**EXERCISE REQUIREMENTS:** First find the line with "머신러닝을 통해 배울 수 있다." in the entries below, then set down exactly every line through the line with "- 훈련 데이터에 레이블이 없다.", that line included.

Stored records
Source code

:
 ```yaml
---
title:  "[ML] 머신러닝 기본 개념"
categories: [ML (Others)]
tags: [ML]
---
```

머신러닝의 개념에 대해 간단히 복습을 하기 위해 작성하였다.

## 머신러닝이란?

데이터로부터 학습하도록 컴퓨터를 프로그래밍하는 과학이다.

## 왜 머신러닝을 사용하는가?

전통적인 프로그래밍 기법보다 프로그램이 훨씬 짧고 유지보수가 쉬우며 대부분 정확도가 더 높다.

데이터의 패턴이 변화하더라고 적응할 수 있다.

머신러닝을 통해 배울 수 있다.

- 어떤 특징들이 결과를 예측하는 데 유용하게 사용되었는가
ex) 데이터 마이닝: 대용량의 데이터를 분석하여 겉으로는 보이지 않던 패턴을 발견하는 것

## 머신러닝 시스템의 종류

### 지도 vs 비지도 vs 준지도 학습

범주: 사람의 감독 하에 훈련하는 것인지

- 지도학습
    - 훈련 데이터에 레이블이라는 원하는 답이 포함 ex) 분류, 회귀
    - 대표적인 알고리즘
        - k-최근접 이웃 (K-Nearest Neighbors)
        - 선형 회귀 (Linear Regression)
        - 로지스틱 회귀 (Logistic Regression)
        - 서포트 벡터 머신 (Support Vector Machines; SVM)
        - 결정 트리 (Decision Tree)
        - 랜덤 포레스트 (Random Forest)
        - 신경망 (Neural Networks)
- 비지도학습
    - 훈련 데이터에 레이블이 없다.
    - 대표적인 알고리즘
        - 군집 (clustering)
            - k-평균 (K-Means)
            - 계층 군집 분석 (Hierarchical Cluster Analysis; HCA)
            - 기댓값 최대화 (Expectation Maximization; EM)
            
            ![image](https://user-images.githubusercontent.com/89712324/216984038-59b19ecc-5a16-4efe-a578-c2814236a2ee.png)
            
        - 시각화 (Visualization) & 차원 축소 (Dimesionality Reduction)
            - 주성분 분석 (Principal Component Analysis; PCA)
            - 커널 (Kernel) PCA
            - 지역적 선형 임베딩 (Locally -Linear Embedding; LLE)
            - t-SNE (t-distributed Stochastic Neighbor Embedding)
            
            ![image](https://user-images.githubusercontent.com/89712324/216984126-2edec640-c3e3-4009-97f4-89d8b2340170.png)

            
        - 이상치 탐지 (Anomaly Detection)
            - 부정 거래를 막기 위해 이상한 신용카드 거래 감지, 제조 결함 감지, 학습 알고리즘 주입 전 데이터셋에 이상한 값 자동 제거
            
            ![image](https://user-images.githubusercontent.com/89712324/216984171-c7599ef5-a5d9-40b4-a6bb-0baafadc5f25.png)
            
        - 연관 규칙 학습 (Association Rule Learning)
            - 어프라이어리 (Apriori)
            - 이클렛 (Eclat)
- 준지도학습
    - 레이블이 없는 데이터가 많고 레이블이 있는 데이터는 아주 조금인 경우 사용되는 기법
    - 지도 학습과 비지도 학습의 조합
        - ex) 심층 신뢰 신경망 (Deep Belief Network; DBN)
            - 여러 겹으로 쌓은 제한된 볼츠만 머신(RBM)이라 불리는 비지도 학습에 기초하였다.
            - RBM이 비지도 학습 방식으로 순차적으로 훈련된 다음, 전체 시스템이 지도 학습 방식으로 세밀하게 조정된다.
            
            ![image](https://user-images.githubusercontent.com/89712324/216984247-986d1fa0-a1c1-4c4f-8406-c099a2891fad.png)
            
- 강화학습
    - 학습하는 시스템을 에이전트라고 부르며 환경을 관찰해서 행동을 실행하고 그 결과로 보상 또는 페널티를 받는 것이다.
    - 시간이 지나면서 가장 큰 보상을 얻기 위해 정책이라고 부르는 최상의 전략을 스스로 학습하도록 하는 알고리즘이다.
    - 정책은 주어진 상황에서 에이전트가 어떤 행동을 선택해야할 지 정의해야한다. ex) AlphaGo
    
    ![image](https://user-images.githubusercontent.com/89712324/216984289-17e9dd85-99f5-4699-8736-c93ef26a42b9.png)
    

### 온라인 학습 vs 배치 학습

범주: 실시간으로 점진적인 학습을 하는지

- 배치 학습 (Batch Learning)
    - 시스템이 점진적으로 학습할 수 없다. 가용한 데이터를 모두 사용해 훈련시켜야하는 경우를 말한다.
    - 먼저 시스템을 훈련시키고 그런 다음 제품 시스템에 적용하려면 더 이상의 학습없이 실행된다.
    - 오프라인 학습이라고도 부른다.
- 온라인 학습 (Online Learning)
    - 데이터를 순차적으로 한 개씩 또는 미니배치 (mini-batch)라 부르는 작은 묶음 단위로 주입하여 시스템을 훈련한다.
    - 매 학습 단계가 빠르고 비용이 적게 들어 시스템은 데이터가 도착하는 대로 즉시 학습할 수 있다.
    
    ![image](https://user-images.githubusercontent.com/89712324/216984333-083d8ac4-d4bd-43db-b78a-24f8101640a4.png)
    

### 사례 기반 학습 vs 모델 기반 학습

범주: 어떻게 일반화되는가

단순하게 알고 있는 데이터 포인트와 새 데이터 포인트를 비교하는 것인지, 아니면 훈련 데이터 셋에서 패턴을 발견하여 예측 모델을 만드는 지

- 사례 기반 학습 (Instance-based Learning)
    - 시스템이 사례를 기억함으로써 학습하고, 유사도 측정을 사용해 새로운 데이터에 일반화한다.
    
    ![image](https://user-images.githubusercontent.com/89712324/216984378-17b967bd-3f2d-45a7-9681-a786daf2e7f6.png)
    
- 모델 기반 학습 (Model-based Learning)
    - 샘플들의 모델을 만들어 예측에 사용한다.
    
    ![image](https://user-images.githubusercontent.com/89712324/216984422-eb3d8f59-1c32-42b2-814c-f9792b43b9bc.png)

**OUTPUT OF THE EXERCISE:**
머신러닝을 통해 배울 수 있다.

- 어떤 특징들이 결과를 예측하는 데 유용하게 사용되었는가
ex) 데이터 마이닝: 대용량의 데이터를 분석하여 겉으로는 보이지 않던 패턴을 발견하는 것

## 머신러닝 시스템의 종류

### 지도 vs 비지도 vs 준지도 학습

범주: 사람의 감독 하에 훈련하는 것인지

- 지도학습
    - 훈련 데이터에 레이블이라는 원하는 답이 포함 ex) 분류, 회귀
    - 대표적인 알고리즘
        - k-최근접 이웃 (K-Nearest Neighbors)
        - 선형 회귀 (Linear Regression)
        - 로지스틱 회귀 (Logistic Regression)
        - 서포트 벡터 머신 (Support Vector Machines; SVM)
        - 결정 트리 (Decision Tree)
        - 랜덤 포레스트 (Random Forest)
        - 신경망 (Neural Networks)
- 비지도학습
    - 훈련 데이터에 레이블이 없다.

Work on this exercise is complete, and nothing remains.